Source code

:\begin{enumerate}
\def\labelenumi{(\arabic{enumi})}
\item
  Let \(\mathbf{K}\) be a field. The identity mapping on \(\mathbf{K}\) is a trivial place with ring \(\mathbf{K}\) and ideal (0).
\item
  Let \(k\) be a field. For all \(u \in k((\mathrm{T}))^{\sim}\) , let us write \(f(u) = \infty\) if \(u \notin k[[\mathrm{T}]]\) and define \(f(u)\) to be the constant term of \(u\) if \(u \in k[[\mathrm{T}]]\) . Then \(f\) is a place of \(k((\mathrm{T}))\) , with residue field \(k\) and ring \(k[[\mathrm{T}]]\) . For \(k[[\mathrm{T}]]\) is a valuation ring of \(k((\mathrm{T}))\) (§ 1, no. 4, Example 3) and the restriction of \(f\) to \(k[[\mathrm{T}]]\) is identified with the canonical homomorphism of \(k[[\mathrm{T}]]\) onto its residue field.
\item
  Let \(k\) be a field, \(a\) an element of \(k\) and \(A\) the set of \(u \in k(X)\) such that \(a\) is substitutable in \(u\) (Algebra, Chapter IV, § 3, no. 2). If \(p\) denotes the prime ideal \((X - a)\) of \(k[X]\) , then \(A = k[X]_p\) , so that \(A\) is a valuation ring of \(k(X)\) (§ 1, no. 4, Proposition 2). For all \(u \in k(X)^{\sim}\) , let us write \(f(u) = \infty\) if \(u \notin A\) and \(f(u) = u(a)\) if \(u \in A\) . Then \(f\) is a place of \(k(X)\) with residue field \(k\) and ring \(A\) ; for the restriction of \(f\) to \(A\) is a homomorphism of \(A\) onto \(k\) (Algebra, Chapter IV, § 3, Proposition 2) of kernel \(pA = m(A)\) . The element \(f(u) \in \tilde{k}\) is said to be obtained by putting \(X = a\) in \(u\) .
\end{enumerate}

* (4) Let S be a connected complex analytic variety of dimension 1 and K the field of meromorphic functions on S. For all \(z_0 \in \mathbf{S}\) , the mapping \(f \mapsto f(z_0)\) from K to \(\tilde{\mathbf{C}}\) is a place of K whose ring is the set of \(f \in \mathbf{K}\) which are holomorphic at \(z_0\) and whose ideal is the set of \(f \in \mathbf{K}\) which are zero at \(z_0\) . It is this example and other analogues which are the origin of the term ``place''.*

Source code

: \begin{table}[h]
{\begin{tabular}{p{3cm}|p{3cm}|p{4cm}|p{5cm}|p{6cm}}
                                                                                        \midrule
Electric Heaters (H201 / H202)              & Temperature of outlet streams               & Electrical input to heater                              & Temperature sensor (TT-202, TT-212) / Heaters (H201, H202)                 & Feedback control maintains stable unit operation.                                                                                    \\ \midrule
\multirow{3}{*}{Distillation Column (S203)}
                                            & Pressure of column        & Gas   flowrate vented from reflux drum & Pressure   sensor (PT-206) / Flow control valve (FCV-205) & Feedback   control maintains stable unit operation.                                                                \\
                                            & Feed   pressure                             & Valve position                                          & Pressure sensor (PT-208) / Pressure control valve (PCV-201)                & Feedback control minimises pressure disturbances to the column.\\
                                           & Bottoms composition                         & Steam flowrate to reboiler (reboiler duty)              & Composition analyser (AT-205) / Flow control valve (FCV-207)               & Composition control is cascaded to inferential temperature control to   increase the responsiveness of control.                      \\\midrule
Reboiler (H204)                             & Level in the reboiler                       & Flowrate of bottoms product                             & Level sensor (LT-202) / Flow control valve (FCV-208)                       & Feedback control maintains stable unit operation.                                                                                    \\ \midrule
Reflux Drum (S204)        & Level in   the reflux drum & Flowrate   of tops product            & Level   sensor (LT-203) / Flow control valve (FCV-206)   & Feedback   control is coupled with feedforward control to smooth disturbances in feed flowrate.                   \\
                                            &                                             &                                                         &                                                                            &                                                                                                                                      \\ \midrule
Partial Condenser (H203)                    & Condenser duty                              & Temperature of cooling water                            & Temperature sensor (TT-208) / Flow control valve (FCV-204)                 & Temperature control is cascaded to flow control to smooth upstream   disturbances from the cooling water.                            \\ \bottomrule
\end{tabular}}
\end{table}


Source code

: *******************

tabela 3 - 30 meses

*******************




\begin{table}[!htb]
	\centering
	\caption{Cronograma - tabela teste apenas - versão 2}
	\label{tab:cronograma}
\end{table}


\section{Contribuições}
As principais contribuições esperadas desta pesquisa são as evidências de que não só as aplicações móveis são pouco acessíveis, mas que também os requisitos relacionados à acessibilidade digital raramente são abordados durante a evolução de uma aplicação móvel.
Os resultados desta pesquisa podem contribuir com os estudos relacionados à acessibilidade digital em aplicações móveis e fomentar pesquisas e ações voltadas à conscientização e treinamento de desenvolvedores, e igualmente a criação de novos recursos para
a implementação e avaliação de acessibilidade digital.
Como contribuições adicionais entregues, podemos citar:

§ §

# [What the task requires]
Write out the full set of records exactly as given.

# [Solved problem]
Source code

:\begin{enumerate}
\def\labelenumi{(\arabic{enumi})}
\item
  Let \(\mathbf{K}\) be a field. The identity mapping on \(\mathbf{K}\) is a trivial place with ring \(\mathbf{K}\) and ideal (0).
\item
  Let \(k\) be a field. For all \(u \in k((\mathrm{T}))^{\sim}\) , let us write \(f(u) = \infty\) if \(u \notin k[[\mathrm{T}]]\) and define \(f(u)\) to be the constant term of \(u\) if \(u \in k[[\mathrm{T}]]\) . Then \(f\) is a place of \(k((\mathrm{T}))\) , with residue field \(k\) and ring \(k[[\mathrm{T}]]\) . For \(k[[\mathrm{T}]]\) is a valuation ring of \(k((\mathrm{T}))\) (§ 1, no. 4, Example 3) and the restriction of \(f\) to \(k[[\mathrm{T}]]\) is identified with the canonical homomorphism of \(k[[\mathrm{T}]]\) onto its residue field.
\item
  Let \(k\) be a field, \(a\) an element of \(k\) and \(A\) the set of \(u \in k(X)\) such that \(a\) is substitutable in \(u\) (Algebra, Chapter IV, § 3, no. 2). If \(p\) denotes the prime ideal \((X - a)\) of \(k[X]\) , then \(A = k[X]_p\) , so that \(A\) is a valuation ring of \(k(X)\) (§ 1, no. 4, Proposition 2). For all \(u \in k(X)^{\sim}\) , let us write \(f(u) = \infty\) if \(u \notin A\) and \(f(u) = u(a)\) if \(u \in A\) . Then \(f\) is a place of \(k(X)\) with residue field \(k\) and ring \(A\) ; for the restriction of \(f\) to \(A\) is a homomorphism of \(A\) onto \(k\) (Algebra, Chapter IV, § 3, Proposition 2) of kernel \(pA = m(A)\) . The element \(f(u) \in \tilde{k}\) is said to be obtained by putting \(X = a\) in \(u\) .
\end{enumerate}

* (4) Let S be a connected complex analytic variety of dimension 1 and K the field of meromorphic functions on S. For all \(z_0 \in \mathbf{S}\) , the mapping \(f \mapsto f(z_0)\) from K to \(\tilde{\mathbf{C}}\) is a place of K whose ring is the set of \(f \in \mathbf{K}\) which are holomorphic at \(z_0\) and whose ideal is the set of \(f \in \mathbf{K}\) which are zero at \(z_0\) . It is this example and other analogues which are the origin of the term ``place''.*

Source code

: \begin{table}[h]
{\begin{tabular}{p{3cm}|p{3cm}|p{4cm}|p{5cm}|p{6cm}}
                                                                                        \midrule
Electric Heaters (H201 / H202)              & Temperature of outlet streams               & Electrical input to heater                              & Temperature sensor (TT-202, TT-212) / Heaters (H201, H202)                 & Feedback control maintains stable unit operation.                                                                                    \\ \midrule
\multirow{3}{*}{Distillation Column (S203)}
                                            & Pressure of column        & Gas   flowrate vented from reflux drum & Pressure   sensor (PT-206) / Flow control valve (FCV-205) & Feedback   control maintains stable unit operation.                                                                \\
                                            & Feed   pressure                             & Valve position                                          & Pressure sensor (PT-208) / Pressure control valve (PCV-201)                & Feedback control minimises pressure disturbances to the column.\\
                                           & Bottoms composition                         & Steam flowrate to reboiler (reboiler duty)              & Composition analyser (AT-205) / Flow control valve (FCV-207)               & Composition control is cascaded to inferential temperature control to   increase the responsiveness of control.                      \\\midrule
Reboiler (H204)                             & Level in the reboiler                       & Flowrate of bottoms product                             & Level sensor (LT-202) / Flow control valve (FCV-208)                       & Feedback control maintains stable unit operation.                                                                                    \\ \midrule
Reflux Drum (S204)        & Level in   the reflux drum & Flowrate   of tops product            & Level   sensor (LT-203) / Flow control valve (FCV-206)   & Feedback   control is coupled with feedforward control to smooth disturbances in feed flowrate.                   \\
                                            &                                             &                                                         &                                                                            &                                                                                                                                      \\ \midrule
Partial Condenser (H203)                    & Condenser duty                              & Temperature of cooling water                            & Temperature sensor (TT-208) / Flow control valve (FCV-204)                 & Temperature control is cascaded to flow control to smooth upstream   disturbances from the cooling water.                            \\ \bottomrule
\end{tabular}}
\end{table}


Source code

: *******************

tabela 3 - 30 meses

*******************




\begin{table}[!htb]
	\centering
	\caption{Cronograma - tabela teste apenas - versão 2}
	\label{tab:cronograma}
\end{table}


\section{Contribuições}
As principais contribuições esperadas desta pesquisa são as evidências de que não só as aplicações móveis são pouco acessíveis, mas que também os requisitos relacionados à acessibilidade digital raramente são abordados durante a evolução de uma aplicação móvel.
Os resultados desta pesquisa podem contribuir com os estudos relacionados à acessibilidade digital em aplicações móveis e fomentar pesquisas e ações voltadas à conscientização e treinamento de desenvolvedores, e igualmente a criação de novos recursos para
a implementação e avaliação de acessibilidade digital.
Como contribuições adicionais entregues, podemos citar:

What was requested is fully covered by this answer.